## Extracted entries

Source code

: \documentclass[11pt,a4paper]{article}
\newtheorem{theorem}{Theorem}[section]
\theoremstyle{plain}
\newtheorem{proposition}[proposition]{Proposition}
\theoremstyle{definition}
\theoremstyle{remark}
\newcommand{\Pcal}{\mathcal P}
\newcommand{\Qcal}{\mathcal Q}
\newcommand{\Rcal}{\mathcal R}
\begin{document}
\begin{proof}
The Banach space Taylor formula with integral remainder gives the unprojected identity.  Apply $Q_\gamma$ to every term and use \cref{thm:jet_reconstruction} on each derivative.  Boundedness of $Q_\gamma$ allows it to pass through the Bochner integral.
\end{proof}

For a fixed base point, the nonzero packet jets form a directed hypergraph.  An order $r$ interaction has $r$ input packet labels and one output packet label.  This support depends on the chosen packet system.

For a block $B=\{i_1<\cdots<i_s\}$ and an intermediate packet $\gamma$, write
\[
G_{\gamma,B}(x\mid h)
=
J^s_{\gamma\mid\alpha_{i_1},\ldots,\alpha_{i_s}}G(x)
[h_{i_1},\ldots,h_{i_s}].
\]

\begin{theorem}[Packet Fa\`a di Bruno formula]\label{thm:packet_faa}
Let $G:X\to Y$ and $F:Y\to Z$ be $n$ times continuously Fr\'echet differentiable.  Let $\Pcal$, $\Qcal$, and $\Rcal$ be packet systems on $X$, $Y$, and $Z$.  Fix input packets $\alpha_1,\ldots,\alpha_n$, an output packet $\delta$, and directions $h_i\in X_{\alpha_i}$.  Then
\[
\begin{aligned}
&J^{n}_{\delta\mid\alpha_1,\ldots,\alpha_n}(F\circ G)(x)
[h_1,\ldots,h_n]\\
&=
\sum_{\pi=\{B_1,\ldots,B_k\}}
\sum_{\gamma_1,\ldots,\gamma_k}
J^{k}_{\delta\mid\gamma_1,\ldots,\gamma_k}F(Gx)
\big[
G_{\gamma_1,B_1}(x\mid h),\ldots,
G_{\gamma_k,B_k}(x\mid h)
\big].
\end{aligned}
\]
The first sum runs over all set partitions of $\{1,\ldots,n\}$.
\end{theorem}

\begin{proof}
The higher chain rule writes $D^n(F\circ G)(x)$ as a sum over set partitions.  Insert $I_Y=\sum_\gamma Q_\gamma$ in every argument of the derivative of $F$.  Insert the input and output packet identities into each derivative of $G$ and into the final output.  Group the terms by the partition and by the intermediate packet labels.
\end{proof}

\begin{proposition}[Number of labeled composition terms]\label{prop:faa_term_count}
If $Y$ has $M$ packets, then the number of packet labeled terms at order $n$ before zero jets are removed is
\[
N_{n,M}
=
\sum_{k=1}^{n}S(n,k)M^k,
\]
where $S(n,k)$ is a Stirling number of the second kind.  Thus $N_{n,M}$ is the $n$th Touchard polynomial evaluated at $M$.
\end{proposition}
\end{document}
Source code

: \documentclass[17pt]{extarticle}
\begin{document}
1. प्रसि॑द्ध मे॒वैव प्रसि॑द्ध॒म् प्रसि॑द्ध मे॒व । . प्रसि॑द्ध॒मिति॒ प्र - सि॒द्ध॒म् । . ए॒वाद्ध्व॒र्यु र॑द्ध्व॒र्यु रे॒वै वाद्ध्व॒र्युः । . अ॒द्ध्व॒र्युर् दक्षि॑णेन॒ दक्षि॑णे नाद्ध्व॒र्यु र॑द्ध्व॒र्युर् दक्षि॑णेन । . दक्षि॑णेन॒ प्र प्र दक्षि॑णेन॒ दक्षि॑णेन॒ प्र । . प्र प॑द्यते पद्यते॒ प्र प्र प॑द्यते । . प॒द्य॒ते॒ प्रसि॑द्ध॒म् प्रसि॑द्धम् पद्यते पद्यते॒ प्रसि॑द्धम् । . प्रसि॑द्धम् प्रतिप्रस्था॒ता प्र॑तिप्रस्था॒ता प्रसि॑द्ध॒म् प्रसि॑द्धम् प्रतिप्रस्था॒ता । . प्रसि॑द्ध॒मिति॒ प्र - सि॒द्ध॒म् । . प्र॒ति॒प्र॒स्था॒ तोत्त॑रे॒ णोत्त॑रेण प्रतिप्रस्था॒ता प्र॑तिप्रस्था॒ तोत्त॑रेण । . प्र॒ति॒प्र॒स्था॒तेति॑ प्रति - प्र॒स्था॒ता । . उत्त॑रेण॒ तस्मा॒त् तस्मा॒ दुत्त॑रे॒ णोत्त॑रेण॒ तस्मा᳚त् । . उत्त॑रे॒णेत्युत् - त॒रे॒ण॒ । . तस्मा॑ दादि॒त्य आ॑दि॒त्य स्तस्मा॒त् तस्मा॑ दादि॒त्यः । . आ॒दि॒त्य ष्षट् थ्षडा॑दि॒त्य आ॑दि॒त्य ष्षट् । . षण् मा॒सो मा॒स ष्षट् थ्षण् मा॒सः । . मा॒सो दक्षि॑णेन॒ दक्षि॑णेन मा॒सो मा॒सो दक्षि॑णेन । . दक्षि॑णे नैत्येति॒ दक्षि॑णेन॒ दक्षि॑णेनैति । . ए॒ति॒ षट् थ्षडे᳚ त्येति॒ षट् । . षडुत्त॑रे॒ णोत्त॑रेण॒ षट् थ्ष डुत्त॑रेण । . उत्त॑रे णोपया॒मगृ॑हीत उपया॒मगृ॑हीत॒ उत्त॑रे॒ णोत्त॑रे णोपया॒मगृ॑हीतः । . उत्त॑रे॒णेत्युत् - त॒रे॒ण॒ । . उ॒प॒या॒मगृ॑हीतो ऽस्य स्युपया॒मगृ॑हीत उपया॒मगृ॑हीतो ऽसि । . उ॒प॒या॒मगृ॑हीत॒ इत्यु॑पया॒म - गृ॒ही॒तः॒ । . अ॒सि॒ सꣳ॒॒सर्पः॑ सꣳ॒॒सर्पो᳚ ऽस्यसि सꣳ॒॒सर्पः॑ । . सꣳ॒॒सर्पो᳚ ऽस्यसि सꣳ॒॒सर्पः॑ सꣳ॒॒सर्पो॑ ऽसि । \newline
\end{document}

## Problem description
Look through the entries above and find each line where the word "documentclass" occurs; copy those lines.

## Your response
: \documentclass[11pt,a4paper]{article}
: \documentclass[17pt]{extarticle}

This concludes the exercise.